Consultant, coach & creator supporting media, nonprofits & startups. Helping you grow, connect & stand out.

  • What digital leaders are predicting for 2026: AI, Trust, Community & Brand

    As we head into 2026, digital leaders aren’t talking about incremental shifts — they’re talking about transformation across media, tech, and audience behavior.

    The Nieman Lab asked digital leaders across major organizations to predict what’s coming in 2026. Here are the trends shaping the year ahead:

    🔹 1. AI Is Everywhere — But It’s a Double-Edged Sword

    AI isn’t just a tool — it’s redefining how content is created, discovered, and delivered. Expect:

    • Endless AI-generated writing that outpaces human output, challenging attention and value creation. Nieman Lab
    • Newsrooms becoming more efficient and personalized — if they can balance automation with trust. Nieman Lab
    • Local news being reinvented as AI players integrate and even invest in local reporting. Nieman Lab

    💡 Takeaway: AI will be core to workflow and production — but not a replacement for human judgment.

    🔹 2. Trust, Authenticity & Cultural Fluency Are the New Currency

    In a world drowning in generic content:

    • Cultural fluency — understanding audiences deeply — becomes essential. Nieman Lab
    • Trust matters more than volume, pushing media to focus on real connections and context — not just clicks.

    💡 Takeaway: Brands and creators that reflect lived experience build real audience loyalty.

    🔹 3. Loyalty > Scale

    Big numbers won’t matter as much as meaningful relationships:

    • Media players emphasize direct engagement and loyal communities, not just broad reach. Nieman Lab
    • “Audience” becomes community — a group with shared values, not just eyeballs.

    💡 Takeaway: 2026 is about sustaining attention, not fragmenting it.

    🔹 4. Brands Are Becoming Their Own Distribution

    With platforms shifting and algorithmic discovery less predictable:

    • Strong brands will be the anchor for engagement and monetization.

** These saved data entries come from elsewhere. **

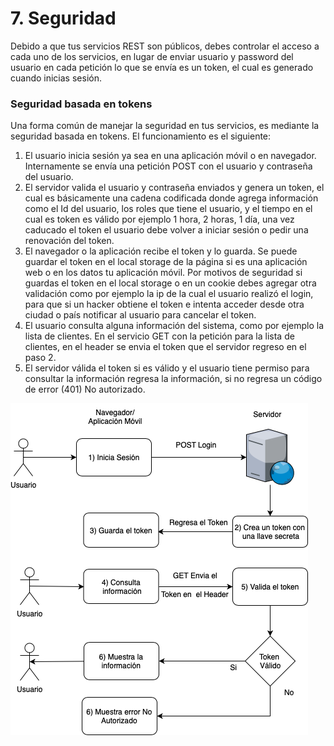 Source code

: # 7. Seguridad

Debido a que tus servicios REST son públicos, debes controlar el acceso a cada uno de los servicios, en lugar de enviar usuario y password del usuario en cada petición lo que se envía es un token, el cual es generado cuando inicias sesión.

### Seguridad basada en tokens

Una forma común de manejar la seguridad en tus servicios, es mediante la seguridad basada en tokens. El funcionamiento es el siguiente:

1. El usuario inicia sesión ya sea en una aplicación móvil o en navegador. Internamente se envía una petición POST con el usuario y contraseña del usuario.
2. El servidor valida el usuario y contraseña enviados y genera un token, el cual es básicamente una cadena codificada donde agrega información como el Id del usuario, los roles que tiene el usuario, y el tiempo en el cual es token es válido por ejemplo 1 hora, 2 horas, 1 día, una vez caducado el token el usuario debe volver a iniciar sesión o pedir una renovación del token.
3. El navegador o la aplicación recibe el token y lo guarda. Se puede guardar el token en el local storage de la página si es una aplicación web o en los datos tu aplicación móvil. Por motivos de seguridad si guardas el token en el local storage o en un cookie debes agregar otra validación como por ejemplo la ip de la cual el usuario realizó el login, para que si un hacker obtiene el token e intenta acceder desde otra ciudad o país notificar al usuario para cancelar el token.
4. El usuario consulta alguna información del sistema, como por ejemplo la lista de clientes. En el servicio GET con la petición para la lista de clientes, en el header se envia el token que el servidor regreso en el paso 2.
5. El servidor válida el token si es válido y el usuario tiene permiso para consultar la información regresa la información, si no regresa un código de error \(401\) No autorizado.

![](../.gitbook/assets/1-hpsgtavkce4q0mlisrdrpq.png)

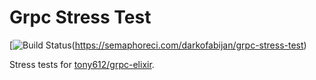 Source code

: # Grpc Stress Test

[![Build Status](https://semaphoreci.com/api/v1/darkofabijan/grpc-stress-test/branches/fix-chatter-adapter/badge.svg)(https://semaphoreci.com/darkofabijan/grpc-stress-test)

Stress tests for [tony612/grpc-elixir](https://github.com/tony612/grpc-elixir).
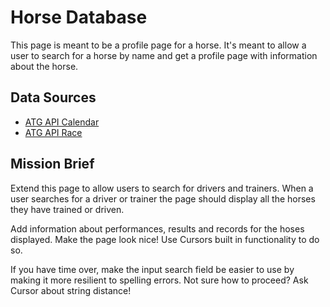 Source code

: # Horse Database
This page is meant to be a profile page for a horse. It's meant to allow a user to search for a horse by name and get a profile page with information about the horse.

## Data Sources
- [ATG API Calendar](https://www.atg.se/services/racinginfo/v1/api/calendar/day/2024-12-14)
- [ATG API Race](https://www.atg.se/services/racinginfo/v1/api/races/123456)

## Mission Brief
Extend this page to allow users to search for drivers and trainers. When a user searches for a driver or trainer the page should display all the horses they have trained or driven.

Add information about performances, results and records for the hoses displayed. Make the page look nice! Use Cursors built in functionality to do so.

If you have time over, make the input search field be easier to use by making it more resilient to spelling errors. Not sure how to proceed? Ask Cursor about string distance!
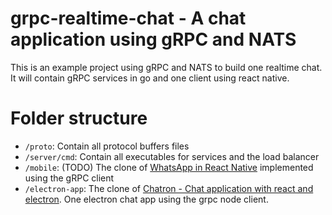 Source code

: # grpc-realtime-chat - A chat application using gRPC and NATS

This is an example project using gRPC and NATS to build one realtime chat.
It will contain gRPC services in go and one client using react native.

# Folder structure

- `/proto`: Contain all protocol buffers files
- `/server/cmd`: Contain all executables for services and the load balancer
- `/mobile`: (TODO) The clone of [WhatsApp in React Native](https://github.com/VctrySam/whatsapp) implemented using the gRPC client
- `/electron-app`: The clone of [Chatron - Chat application with react and electron](https://github.com/LennyBoyatzis/Chatron). One electron chat app using the grpc node client.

Nieman Lab

    💡 Takeaway: Identity and brand ethos will be the new competitive advantage.

    🔹 5. Talent Moves Toward Creator-Driven Models

    • Vertical video specialists and individual creators gain influence within organizations. Nieman Lab
    • Investments shift from generic publisher models to creator-centric ecosystems. Nieman Lab

    💡 Takeaway: People matter more than publications.

    Conclusion:
    2026 isn’t about more content — it’s about meaningful, trustworthy, and community-driven experiences powered by AI but anchored in human insight. Digital leaders aren’t just adapting to change — they’re building the next rules of engagement.

  • The social media reality check newsrooms need in 2026

    Everyone keeps saying Facebook is dead.

    The data says otherwise.

    If your newsroom needs a New Year’s resolution, here’s one: stop building digital strategies based on assumptions — and start building them on audience behavior.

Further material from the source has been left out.